Then, you wait. If you’re lucky, you’re offered a property. If not, you start again.

We’re good tenants and we now have a long rental history with past property managers to back us up. We’re usually offered one of the first three or four houses we apply for. But that’s not really due to any particular efforts on our part – our situation is just the luck of the draw. I can only imagine how much harder it would be if you didn’t have that behind you. How about a person in the middle of a divorce, who has no rental history because she and her ex-husband had owned the same house for twenty years. How would that factor in? What about someone who has a disability that restricts the types of property or the areas they can live in? What about someone who has spent a lot of time out of the workforce while caring for her children or parents, and so doesn’t have the income to compete against men of the same age? Or what about someone who happened to come up against a property manager who simply doesn’t like foreign-sounding names or young single mums? They’re certainly out there. I’ve called about houses before – four bedroom, two living area houses on large blocks – and been told outright that they don’t accept children. “Well,” she said, “I suppose you could come and see it, but… you know…”

Yes, I do know.

At least they were upfront with me, rather than letting me waste my time applying only to be immediately rejected. Property managers will not give you a reason for turning down your application (most claim a legal right to do this, although I’ve never been sure that’s true) so if they think you are too foreign or too fat or too single or too smelly or have too many kids or that they’ll be forced to modify their house to accommodate your wheelchair, then you just have to wear it. You grit your teeth and act like they’ve done you a favour just by talking to you – you need that agency on side in case you have to deal with them again in future, of course.

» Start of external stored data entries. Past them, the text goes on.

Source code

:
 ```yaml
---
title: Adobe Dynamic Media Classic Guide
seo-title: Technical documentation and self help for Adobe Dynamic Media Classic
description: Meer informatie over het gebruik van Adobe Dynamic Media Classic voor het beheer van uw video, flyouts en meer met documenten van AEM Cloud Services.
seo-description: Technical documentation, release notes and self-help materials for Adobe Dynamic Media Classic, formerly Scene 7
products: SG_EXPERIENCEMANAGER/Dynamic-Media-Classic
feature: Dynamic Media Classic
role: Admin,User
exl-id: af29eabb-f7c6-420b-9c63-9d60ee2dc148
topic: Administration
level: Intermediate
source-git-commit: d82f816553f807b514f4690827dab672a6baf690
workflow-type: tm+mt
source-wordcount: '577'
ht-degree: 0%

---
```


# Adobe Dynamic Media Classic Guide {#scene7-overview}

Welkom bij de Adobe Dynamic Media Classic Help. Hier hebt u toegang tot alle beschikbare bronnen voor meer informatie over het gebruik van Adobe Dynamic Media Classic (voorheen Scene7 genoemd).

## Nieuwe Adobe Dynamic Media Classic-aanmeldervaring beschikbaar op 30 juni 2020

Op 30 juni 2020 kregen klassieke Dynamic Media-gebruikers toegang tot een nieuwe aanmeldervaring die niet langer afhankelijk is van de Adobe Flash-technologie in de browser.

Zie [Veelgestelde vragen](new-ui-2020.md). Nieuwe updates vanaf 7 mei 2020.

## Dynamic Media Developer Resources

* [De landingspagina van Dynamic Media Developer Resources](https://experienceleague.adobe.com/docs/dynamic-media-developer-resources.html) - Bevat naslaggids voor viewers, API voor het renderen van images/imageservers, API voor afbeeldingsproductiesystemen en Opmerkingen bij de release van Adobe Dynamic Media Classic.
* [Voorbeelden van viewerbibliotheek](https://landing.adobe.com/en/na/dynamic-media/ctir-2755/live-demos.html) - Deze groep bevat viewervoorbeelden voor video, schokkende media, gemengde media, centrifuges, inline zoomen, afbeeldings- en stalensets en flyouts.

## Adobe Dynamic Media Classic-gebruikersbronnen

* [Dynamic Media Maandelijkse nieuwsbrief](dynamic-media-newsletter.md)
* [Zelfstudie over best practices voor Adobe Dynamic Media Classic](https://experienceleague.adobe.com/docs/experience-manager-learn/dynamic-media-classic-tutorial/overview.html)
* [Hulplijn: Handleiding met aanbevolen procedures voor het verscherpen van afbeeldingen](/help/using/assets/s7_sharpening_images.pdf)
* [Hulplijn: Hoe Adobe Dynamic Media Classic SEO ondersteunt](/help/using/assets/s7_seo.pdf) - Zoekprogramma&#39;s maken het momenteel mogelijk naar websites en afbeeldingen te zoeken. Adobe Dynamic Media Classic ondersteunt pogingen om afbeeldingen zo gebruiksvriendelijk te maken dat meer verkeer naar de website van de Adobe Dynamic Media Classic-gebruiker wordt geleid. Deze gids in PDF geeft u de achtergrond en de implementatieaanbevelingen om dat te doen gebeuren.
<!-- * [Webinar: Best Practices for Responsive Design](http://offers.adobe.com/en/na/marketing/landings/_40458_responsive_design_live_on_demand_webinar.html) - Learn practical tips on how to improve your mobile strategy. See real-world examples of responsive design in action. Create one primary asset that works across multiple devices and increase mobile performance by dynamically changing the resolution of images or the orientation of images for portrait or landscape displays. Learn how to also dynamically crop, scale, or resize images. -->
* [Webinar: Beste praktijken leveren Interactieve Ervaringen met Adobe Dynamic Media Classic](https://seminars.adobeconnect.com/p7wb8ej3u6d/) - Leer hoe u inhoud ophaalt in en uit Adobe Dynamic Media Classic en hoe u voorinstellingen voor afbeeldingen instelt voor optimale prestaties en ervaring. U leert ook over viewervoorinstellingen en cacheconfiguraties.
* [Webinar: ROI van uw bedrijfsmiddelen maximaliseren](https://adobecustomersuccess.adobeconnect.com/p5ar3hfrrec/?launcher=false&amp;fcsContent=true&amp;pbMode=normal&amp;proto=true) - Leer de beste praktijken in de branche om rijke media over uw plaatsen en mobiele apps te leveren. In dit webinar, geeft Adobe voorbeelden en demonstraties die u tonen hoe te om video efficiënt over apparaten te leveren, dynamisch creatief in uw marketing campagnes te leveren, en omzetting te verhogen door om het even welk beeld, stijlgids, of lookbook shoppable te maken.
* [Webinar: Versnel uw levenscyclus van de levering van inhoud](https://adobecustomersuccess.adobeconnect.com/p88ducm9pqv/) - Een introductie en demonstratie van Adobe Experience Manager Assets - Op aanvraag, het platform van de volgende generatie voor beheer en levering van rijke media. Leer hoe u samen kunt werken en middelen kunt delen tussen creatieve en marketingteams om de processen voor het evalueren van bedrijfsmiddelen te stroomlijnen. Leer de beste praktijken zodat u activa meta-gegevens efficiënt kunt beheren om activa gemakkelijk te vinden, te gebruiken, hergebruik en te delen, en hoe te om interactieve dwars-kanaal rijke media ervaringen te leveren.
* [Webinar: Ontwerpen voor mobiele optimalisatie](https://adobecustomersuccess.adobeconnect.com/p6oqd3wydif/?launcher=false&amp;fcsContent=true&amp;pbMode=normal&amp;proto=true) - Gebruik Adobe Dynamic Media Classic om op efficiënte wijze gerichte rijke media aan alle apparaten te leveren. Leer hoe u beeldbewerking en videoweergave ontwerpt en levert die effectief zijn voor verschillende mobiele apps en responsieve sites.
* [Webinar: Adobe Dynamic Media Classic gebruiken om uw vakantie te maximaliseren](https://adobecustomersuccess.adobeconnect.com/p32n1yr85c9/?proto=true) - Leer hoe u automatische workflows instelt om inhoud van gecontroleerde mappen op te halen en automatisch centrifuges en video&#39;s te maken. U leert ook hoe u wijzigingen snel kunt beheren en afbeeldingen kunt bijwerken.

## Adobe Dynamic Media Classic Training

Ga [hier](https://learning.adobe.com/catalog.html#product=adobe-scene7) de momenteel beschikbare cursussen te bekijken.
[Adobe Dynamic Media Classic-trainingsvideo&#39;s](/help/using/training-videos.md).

A friend of a friend once remarked to me that government regulations and rights of tenants made it too hard for Everyday Australians (whoever they are) who are buying houses as an investment. Apparently, it’s too complicated and too expensive and most tenants are too risky. My response was simple. If an investment property is too much hassle, then don’t buy one. That’s the choice a person has when they decide if and how to invest their money. Tenants, on the other hand, don’t have a choice. Housing is one of the most fundamental human rights, and it is the foundation for building the rest of a person’s life. Missing out on that can affect everything else, from health to education to safety to privacy and even just plain old human dignity. These things are not optional, the way that “Should I buy shares, or should I buy an apartment off-the-plan?” is optional. I’m not saying that people who own investment properties are bad people, but I am saying that the system we have disadvantages tenants from the very start, by making them entirely reliant on another person’s optional lifestyle decisions. It creates two separate classes of people, starting with one class of people who have to beg and clamor amongst themselves, hoping for acceptance from someone in the other class. It gives one class security, stability, and autonomy, and leaves the other in a state of permanent temporariness while waiting for the next move, constantly having someone watch over your shoulder to make sure you know how to pay your bills and clean your bathroom and – tsk, tsk – haven’t put up any posters on the walls.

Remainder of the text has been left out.